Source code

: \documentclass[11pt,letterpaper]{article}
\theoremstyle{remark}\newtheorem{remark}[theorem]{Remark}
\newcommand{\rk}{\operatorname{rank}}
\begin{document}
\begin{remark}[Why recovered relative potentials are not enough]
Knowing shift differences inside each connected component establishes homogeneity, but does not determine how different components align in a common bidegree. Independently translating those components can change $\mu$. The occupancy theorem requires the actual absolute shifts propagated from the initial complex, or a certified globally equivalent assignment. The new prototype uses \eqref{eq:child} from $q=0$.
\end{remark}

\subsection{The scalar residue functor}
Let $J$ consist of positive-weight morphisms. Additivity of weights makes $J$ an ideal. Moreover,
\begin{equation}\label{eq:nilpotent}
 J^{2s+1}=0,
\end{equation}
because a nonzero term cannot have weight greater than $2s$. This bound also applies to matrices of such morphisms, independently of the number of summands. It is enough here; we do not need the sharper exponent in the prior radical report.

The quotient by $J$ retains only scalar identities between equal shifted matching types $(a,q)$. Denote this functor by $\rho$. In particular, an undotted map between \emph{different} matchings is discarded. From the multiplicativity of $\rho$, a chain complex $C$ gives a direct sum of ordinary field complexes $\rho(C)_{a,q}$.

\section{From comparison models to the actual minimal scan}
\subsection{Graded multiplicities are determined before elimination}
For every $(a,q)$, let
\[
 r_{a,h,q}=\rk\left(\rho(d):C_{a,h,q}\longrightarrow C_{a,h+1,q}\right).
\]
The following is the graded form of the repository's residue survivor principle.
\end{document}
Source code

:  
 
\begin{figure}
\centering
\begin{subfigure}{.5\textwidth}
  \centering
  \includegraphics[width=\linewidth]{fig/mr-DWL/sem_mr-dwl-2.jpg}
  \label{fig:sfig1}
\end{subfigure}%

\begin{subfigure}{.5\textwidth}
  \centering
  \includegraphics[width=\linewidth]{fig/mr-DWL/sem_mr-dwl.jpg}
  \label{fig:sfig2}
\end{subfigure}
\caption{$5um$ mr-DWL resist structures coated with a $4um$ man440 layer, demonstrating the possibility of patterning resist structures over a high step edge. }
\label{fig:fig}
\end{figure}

════════

• **Task statement**: In the listing above, find each line containing "includegraphics" and copy it.

• **Result below**:
  \includegraphics[width=\linewidth]{fig/mr-DWL/sem_mr-dwl-2.jpg}
  \includegraphics[width=\linewidth]{fig/mr-DWL/sem_mr-dwl.jpg}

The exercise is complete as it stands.